100 Books That Defined the Decade
For good, for bad, for ugly.
Carlo Rovelli, tr. Simon Carnell and Erica Segre, Seven Brief Lessons on Physics (2016)
We are made of the same stardust of which all things are made, and when we are immersed in suffering or when we are experiencing intense joy we are being nothing other than what we can’t help but be: a part of our world.
Essential stats: The essays in Rovelli’s cult hit started out as a series of newspaper columns, published in the Italian paper Il Sole 24 Ore, and when they were originally collected into a book in that country, it blew up, outselling Fifty Shades of Grey. It went on to become a bestseller in several other countries—it’s been translated into at least 41 languages—including the United States.

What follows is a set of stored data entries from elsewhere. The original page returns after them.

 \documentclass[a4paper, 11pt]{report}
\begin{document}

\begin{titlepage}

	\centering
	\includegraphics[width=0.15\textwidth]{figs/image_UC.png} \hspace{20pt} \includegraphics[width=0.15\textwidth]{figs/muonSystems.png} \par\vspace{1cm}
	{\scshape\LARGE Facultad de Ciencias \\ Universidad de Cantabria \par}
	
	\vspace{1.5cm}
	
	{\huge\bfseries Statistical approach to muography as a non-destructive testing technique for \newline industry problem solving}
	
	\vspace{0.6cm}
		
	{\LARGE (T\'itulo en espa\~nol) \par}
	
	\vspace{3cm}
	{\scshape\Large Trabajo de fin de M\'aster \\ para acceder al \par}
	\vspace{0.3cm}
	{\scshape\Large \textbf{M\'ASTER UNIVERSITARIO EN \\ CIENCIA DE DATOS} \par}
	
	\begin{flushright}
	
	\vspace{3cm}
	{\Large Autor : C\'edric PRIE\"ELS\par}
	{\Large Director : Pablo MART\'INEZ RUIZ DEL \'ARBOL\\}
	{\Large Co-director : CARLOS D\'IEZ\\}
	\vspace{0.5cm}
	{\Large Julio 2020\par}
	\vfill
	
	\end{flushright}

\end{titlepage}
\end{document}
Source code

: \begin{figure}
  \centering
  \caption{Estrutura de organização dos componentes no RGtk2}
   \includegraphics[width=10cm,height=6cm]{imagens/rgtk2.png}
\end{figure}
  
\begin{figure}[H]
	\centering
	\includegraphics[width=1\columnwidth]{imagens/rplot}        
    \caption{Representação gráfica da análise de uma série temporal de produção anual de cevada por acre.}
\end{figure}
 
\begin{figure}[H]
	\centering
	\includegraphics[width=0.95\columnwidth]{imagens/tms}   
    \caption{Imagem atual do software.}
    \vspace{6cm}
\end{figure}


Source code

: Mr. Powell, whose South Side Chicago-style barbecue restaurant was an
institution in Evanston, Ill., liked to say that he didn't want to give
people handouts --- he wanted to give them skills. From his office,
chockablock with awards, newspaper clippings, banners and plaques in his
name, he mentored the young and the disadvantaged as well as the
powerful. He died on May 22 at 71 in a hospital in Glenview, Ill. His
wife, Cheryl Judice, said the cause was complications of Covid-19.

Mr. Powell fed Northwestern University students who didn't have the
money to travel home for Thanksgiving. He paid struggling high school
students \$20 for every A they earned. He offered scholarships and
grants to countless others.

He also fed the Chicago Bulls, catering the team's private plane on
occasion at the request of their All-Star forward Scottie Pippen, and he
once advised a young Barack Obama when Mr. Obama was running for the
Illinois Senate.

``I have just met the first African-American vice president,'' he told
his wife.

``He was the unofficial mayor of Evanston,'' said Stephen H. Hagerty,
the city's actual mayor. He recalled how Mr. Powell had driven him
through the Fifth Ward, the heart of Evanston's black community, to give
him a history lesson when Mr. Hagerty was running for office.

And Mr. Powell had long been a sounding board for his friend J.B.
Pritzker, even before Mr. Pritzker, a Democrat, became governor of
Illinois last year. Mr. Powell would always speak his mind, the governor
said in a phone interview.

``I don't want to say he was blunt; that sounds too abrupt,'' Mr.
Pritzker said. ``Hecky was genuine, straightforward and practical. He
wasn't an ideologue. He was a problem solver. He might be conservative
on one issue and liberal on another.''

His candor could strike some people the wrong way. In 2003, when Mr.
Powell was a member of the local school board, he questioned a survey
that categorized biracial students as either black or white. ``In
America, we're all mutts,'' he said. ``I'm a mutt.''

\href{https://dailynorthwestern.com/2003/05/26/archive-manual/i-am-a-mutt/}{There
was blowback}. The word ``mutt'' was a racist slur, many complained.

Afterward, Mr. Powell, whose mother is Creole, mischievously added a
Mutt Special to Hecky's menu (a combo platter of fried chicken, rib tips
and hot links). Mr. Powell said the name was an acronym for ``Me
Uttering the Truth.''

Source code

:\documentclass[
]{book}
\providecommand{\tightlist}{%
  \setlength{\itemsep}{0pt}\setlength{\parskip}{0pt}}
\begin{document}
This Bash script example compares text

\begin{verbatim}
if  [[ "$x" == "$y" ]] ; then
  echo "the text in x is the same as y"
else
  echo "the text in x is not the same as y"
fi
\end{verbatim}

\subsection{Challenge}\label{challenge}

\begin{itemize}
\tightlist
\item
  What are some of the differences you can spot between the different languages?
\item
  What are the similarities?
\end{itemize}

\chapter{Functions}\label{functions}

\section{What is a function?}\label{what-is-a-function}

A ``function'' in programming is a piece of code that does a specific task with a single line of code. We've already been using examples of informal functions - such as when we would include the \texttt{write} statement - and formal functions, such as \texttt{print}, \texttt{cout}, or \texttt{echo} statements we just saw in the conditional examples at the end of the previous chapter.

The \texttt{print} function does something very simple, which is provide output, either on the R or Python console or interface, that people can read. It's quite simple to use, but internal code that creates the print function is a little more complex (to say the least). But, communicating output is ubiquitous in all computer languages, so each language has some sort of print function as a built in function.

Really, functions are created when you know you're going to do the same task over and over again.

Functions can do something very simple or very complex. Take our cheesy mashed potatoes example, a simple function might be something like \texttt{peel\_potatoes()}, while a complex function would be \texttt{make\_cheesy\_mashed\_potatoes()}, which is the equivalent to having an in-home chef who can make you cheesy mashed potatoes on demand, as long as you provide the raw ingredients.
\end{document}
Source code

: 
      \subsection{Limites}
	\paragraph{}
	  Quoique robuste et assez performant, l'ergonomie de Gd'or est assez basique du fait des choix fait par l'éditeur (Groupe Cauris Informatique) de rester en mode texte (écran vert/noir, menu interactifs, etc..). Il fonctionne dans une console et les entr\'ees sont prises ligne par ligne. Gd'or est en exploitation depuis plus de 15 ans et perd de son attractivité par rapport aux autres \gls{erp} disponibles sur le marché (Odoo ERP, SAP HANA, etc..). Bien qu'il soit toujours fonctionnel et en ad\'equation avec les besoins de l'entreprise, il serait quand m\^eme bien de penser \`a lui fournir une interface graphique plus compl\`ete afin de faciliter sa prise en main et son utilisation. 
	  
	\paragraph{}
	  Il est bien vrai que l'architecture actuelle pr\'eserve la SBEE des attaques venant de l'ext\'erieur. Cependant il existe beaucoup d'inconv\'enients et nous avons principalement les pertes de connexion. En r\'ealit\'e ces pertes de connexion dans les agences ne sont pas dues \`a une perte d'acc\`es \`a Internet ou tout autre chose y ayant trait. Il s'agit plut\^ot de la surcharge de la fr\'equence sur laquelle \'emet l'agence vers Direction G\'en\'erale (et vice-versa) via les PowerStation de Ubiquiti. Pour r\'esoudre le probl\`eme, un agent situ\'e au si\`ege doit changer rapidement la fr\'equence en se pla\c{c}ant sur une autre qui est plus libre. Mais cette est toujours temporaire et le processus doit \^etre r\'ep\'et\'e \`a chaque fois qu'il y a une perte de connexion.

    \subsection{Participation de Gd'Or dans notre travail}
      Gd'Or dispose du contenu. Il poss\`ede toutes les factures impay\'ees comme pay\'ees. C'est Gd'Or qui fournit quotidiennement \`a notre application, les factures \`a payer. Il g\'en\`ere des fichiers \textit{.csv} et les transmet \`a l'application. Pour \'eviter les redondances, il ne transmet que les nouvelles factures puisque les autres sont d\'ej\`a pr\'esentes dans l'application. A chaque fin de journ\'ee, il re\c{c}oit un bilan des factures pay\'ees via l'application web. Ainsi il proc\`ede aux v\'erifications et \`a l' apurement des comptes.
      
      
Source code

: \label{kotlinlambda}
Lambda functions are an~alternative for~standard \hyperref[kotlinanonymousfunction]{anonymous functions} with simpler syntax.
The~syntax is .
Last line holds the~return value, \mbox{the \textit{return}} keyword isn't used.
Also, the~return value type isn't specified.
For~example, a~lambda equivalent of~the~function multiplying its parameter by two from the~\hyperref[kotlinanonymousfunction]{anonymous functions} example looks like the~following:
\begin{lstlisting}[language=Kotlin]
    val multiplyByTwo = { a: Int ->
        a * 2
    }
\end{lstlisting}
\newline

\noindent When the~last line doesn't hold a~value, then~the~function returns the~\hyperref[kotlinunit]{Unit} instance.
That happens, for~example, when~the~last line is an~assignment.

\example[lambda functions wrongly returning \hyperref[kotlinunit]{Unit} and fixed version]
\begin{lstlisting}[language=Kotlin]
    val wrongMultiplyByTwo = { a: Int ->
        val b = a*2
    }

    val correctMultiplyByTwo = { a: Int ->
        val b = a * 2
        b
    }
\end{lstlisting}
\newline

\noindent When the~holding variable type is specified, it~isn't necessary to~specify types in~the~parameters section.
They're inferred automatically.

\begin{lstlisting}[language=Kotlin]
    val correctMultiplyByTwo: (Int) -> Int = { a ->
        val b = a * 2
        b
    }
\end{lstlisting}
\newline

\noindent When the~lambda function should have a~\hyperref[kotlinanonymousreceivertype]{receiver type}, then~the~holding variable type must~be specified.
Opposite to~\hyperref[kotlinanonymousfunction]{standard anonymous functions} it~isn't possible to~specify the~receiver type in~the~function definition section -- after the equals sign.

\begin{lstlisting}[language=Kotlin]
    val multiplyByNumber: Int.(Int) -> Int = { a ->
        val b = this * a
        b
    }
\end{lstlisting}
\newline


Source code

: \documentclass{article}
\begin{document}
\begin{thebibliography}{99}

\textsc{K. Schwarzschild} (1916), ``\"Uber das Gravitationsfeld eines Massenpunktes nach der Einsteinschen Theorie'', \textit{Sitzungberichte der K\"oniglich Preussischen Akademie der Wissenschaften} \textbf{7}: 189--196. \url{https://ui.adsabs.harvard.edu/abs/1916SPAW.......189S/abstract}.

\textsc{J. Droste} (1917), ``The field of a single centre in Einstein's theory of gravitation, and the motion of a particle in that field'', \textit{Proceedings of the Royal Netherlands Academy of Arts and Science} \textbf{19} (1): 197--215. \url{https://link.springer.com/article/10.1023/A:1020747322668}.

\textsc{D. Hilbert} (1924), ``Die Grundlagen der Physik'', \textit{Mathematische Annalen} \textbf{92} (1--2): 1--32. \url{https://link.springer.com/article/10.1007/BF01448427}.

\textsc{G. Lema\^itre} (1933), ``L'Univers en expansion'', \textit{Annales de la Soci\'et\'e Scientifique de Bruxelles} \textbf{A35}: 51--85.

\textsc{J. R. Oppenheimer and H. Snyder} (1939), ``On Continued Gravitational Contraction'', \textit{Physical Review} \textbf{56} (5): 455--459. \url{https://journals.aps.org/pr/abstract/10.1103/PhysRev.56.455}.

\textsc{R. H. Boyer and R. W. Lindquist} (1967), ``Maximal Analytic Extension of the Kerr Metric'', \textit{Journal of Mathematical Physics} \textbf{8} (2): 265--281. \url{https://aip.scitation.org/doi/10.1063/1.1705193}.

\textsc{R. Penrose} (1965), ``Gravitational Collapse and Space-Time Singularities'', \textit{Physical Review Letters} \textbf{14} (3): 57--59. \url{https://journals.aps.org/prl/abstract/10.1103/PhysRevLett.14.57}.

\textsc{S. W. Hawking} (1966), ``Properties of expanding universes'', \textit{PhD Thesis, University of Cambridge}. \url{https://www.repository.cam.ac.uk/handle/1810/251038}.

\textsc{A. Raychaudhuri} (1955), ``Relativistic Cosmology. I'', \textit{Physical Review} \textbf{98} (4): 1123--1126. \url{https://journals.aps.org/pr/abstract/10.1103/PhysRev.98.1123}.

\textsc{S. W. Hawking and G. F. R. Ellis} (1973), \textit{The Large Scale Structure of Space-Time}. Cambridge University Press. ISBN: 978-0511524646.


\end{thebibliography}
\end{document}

But he remained humble: “Every publisher has been calling me once a week trying to force me to sign a blank contract,” he told Evening Standard in 2015. “‘Write whatever you want, it doesn’t matter what you send us.’ But I’ve said no to everything. I’m a scientist, a university professor. If an angel appeared before me and asked would I rather solve quantum gravity or sell 10 million copies of my book, I’d say I’d rather solve quantum gravity. It hasn’t changed anything in my life and I’m certainly not becoming rich.” (I bet that’s changed.)
What are these lessons? You can read an overview here.
Ok, but what’s the pitch? “Broaden your universe in eighty pages.” (No wonder it was a sensation.)